» **About this exercise**: From the first line to the last, output the records exactly and drop any images.

» **Information**:
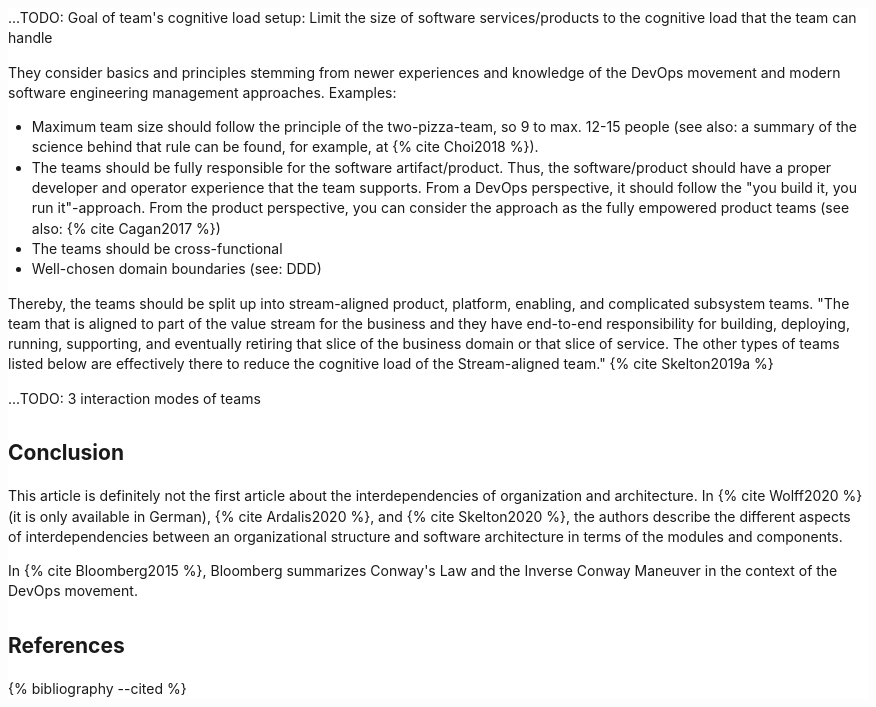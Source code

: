 ...TODO: Goal of team's cognitive load setup: Limit the size of software services/products to the cognitive load that the team can handle

They consider basics and principles stemming from newer experiences and knowledge of the DevOps movement and modern software engineering management approaches.
Examples:
  * Maximum team size should follow the principle of the two-pizza-team, so 9 to max. 12-15 people (see also: a summary of the science behind that rule can be found, for example, at {% cite Choi2018 %}).
  * The teams should be fully responsible for the software artifact/product. Thus, the software/product should have a proper developer and operator experience that the team supports. From a DevOps perspective, it should follow the "you build it, you run it"-approach. From the product perspective, you can consider the approach as the fully empowered product teams (see also: {% cite Cagan2017 %})
  * The teams should be cross-functional 
  * Well-chosen domain boundaries (see: DDD)

Thereby, the teams should be split up into stream-aligned product, platform, enabling, and complicated subsystem teams.
"The team that is aligned to part of the value stream for the business and they have end-to-end responsibility for building, deploying, running, supporting, and eventually retiring that slice of the business domain or that slice of service. The other types of teams listed below are effectively there to reduce the cognitive load of the Stream-aligned team." {% cite Skelton2019a %}

...TODO: 3 interaction modes of teams

## Conclusion

This article is definitely not the first article about the interdependencies of organization and architecture.
In {% cite Wolff2020 %} (it is only available in German), {% cite Ardalis2020 %}, and {% cite Skelton2020 %}, the authors describe the different aspects of interdependencies between an organizational structure and software architecture in terms of the modules and components.

In {% cite Bloomberg2015 %}, Bloomberg summarizes Conway's Law and the Inverse Conway Maneuver in the context of the DevOps movement.

## References

{% bibliography --cited %}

» **Output of the exercise**:
Source code

: ...TODO: Goal of team's cognitive load setup: Limit the size of software services/products to the cognitive load that the team can handle

They consider basics and principles stemming from newer experiences and knowledge of the DevOps movement and modern software engineering management approaches.
Examples:
  * Maximum team size should follow the principle of the two-pizza-team, so 9 to max. 12-15 people (see also: a summary of the science behind that rule can be found, for example, at {% cite Choi2018 %}).
  * The teams should be fully responsible for the software artifact/product. Thus, the software/product should have a proper developer and operator experience that the team supports. From a DevOps perspective, it should follow the "you build it, you run it"-approach. From the product perspective, you can consider the approach as the fully empowered product teams (see also: {% cite Cagan2017 %})
  * The teams should be cross-functional 
  * Well-chosen domain boundaries (see: DDD)

Thereby, the teams should be split up into stream-aligned product, platform, enabling, and complicated subsystem teams.
"The team that is aligned to part of the value stream for the business and they have end-to-end responsibility for building, deploying, running, supporting, and eventually retiring that slice of the business domain or that slice of service. The other types of teams listed below are effectively there to reduce the cognitive load of the Stream-aligned team." {% cite Skelton2019a %}

...TODO: 3 interaction modes of teams

## Conclusion

This article is definitely not the first article about the interdependencies of organization and architecture.
In {% cite Wolff2020 %} (it is only available in German), {% cite Ardalis2020 %}, and {% cite Skelton2020 %}, the authors describe the different aspects of interdependencies between an organizational structure and software architecture in terms of the modules and components.

In {% cite Bloomberg2015 %}, Bloomberg summarizes Conway's Law and the Inverse Conway Maneuver in the context of the DevOps movement.

## References

{% bibliography --cited %}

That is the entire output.